Son olarak, abime, yengeme, yiğenime,
bacıma selam eder, haklarını helal etmelerini
dilerim. Nişanlıma da selam eder, Cenab-ı
Allah'ın mutlu bir yuva kurması için ona
yardımcı olmasını dilerim.
Oğlunuz Mustafa.

kendi davası uğruna başı eğilmeyen her nefere selam olsun.
bugün 35. yılıdır.
sağa darbe vurmuştur.

solada darbe vurmuştur.

işin içinden sıyrılan şimdi başımızda bulunanlar olmuştur.

memleketin gencecik evlatları gittikten sonra hadiseler bir gecede kesilmiştir.

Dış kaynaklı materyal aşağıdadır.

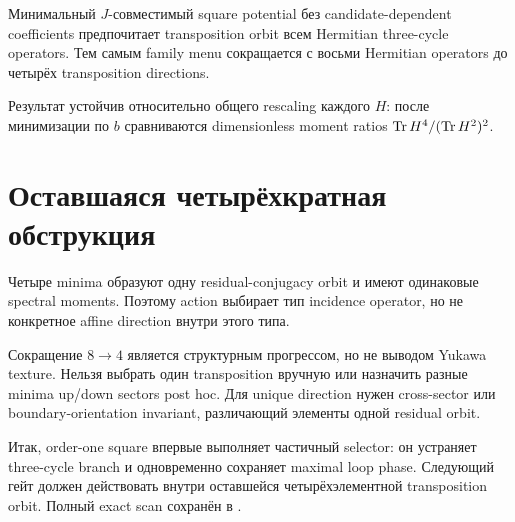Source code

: \begin{theorem}
Минимальный \(J\)-совместимый square potential без candidate-dependent
coefficients предпочитает transposition orbit всем Hermitian three-cycle
operators. Тем самым family menu сокращается с восьми Hermitian operators
до четырёх transposition directions.
\end{theorem}

Результат устойчив относительно общего rescaling каждого \(H\): после
минимизации по \(b\) сравниваются dimensionless moment ratios
\(\Tr H^4/(\Tr H^2)^2\).

\section{Оставшаяся четырёхкратная обструкция}

Четыре minima образуют одну residual-conjugacy orbit и имеют одинаковые
spectral moments. Поэтому action выбирает тип incidence operator, но не
конкретное affine direction внутри этого типа.

\begin{nogocriterion}
Сокращение \(8\to4\) является структурным прогрессом, но не выводом Yukawa
texture. Нельзя выбрать один transposition вручную или назначить разные
minima up/down sectors post hoc. Для unique direction нужен cross-sector или
boundary-orientation invariant, различающий элементы одной residual orbit.
\end{nogocriterion}

Итак, order-one square впервые выполняет частичный selector: он устраняет
three-cycle branch и одновременно сохраняет maximal loop phase. Следующий
гейт должен действовать внутри оставшейся четырёхэлементной transposition
orbit. Полный exact scan сохранён в
.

mezarında rahat yatama evren.
halen kullandığımız anayasanın yazılmasına sebep olan, insanların ağır işkenceler gördüğü, devlet terörünün tavan yaptığı ve insanların uzun yıllar siyasetten korkmasına sebep olmuş karanlık dönem.
sağdan da soldan da zehir gibi gençleri harcayıp şu anki bağnaz adamları başımıza saran darbenin yapıldığı tarihtir.
Karanlık günlerin bir başka başlangıcıdır. Kenan evren'in mekanının cehennem olması dileğiyle.
büyüklerimizin hüzünle andığı tarihtir.

belki o anı yaşamadım ama allah bu millete bir daha bunları yaşatmasın dileğiyle...
darbeden Zarar görmeyen badem bıyıklılar, neo-liberaller, ağır ulusalcılar ve siyasal islamcilar 35 yıldır ülkenin ve bizim belamızı sikti.
Çünkü 35 yıldır dönüşümlü olarak iktidarı paylaştılar.

son olarak darbeyi yapan kişi ve kişilerin.
ölmüş olanlarının toprağını belliyim.
Sağ olanlara ise acı içinde ölüm diliyorum.